Anti-melanogenic effects of δ-tocotrienol are associated with tyrosinase-related proteins and MAPK signaling pathway in B16 melanoma cells

Tocotrienols are known to possess potent antioxidant, anticancer, and cholesterol lowering activities. Being able to rapidly penetrate the skin, these vitamin E isoforms have been explored for potential treatment against melanoma. This study aimed to elucidate the mechanism involved in the anti-melanogenic effects of delta-tocotrienol (delta T3) in B16 melanoma cells. Results showed that at 20 mu M of delta T3 significantly inhibited melanin formation and ROS generation. Treatment with delta T3 also effectively suppressed the expression of melanogenesis-related proteins, including MC1R, MITF, TYRP-1, and TYRP-2. More importantly, we observed that the mitogen-activated protein kinase (MAPK) pathway was involved in mediating delta T3's inhibitory effect against melanin production. Specifically, delta T3 treatment markedly induced the activation of extracellular signal-regulated kinases (ERR).
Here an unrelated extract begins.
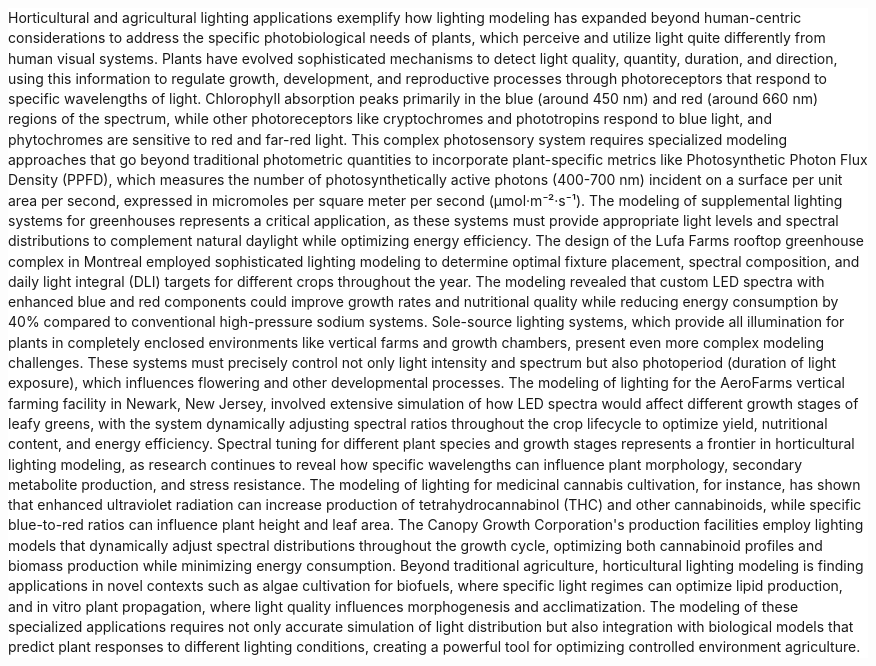 Horticultural and agricultural lighting applications exemplify how lighting modeling has expanded beyond human-centric considerations to address the specific photobiological needs of plants, which perceive and utilize light quite differently from human visual systems. Plants have evolved sophisticated mechanisms to detect light quality, quantity, duration, and direction, using this information to regulate growth, development, and reproductive processes through photoreceptors that respond to specific wavelengths of light. Chlorophyll absorption peaks primarily in the blue (around 450 nm) and red (around 660 nm) regions of the spectrum, while other photoreceptors like cryptochromes and phototropins respond to blue light, and phytochromes are sensitive to red and far-red light. This complex photosensory system requires specialized modeling approaches that go beyond traditional photometric quantities to incorporate plant-specific metrics like Photosynthetic Photon Flux Density (PPFD), which measures the number of photosynthetically active photons (400-700 nm) incident on a surface per unit area per second, expressed in micromoles per square meter per second (μmol·m⁻²·s⁻¹). The modeling of supplemental lighting systems for greenhouses represents a critical application, as these systems must provide appropriate light levels and spectral distributions to complement natural daylight while optimizing energy efficiency. The design of the Lufa Farms rooftop greenhouse complex in Montreal employed sophisticated lighting modeling to determine optimal fixture placement, spectral composition, and daily light integral (DLI) targets for different crops throughout the year. The modeling revealed that custom LED spectra with enhanced blue and red components could improve growth rates and nutritional quality while reducing energy consumption by 40% compared to conventional high-pressure sodium systems. Sole-source lighting systems, which provide all illumination for plants in completely enclosed environments like vertical farms and growth chambers, present even more complex modeling challenges. These systems must precisely control not only light intensity and spectrum but also photoperiod (duration of light exposure), which influences flowering and other developmental processes. The modeling of lighting for the AeroFarms vertical farming facility in Newark, New Jersey, involved extensive simulation of how LED spectra would affect different growth stages of leafy greens, with the system dynamically adjusting spectral ratios throughout the crop lifecycle to optimize yield, nutritional content, and energy efficiency. Spectral tuning for different plant species and growth stages represents a frontier in horticultural lighting modeling, as research continues to reveal how specific wavelengths can influence plant morphology, secondary metabolite production, and stress resistance. The modeling of lighting for medicinal cannabis cultivation, for instance, has shown that enhanced ultraviolet radiation can increase production of tetrahydrocannabinol (THC) and other cannabinoids, while specific blue-to-red ratios can influence plant height and leaf area. The Canopy Growth Corporation's production facilities employ lighting models that dynamically adjust spectral distributions throughout the growth cycle, optimizing both cannabinoid profiles and biomass production while minimizing energy consumption. Beyond traditional agriculture, horticultural lighting modeling is finding applications in novel contexts such as algae cultivation for biofuels, where specific light regimes can optimize lipid production, and in vitro plant propagation, where light quality influences morphogenesis and acclimatization. The modeling of these specialized applications requires not only accurate simulation of light distribution but also integration with biological models that predict plant responses to different lighting conditions, creating a powerful tool for optimizing controlled environment agriculture.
The use of ERR activation inhibitor (PD98059) abrogated the delta T3-mediated downregulation expression melanogenesis-related proteins and restored melanin production. Furthermore, siRNA targeting ERK effectively blocked the delta T3-induced repression of tyrosinase and TYRP-1 expression. These results suggest that delta T3's inhibitory effect against melanogenesis is mediated by the activation of ERR signaling, thereby resulting in downstream repression of melanogenesis-related proteins and the subsequent melanin production. These data provide insight to delta T3's effect and the targeting of ERR signaling for treatment against melanogenesis. (C) 2014 Published by Elsevier GmbH.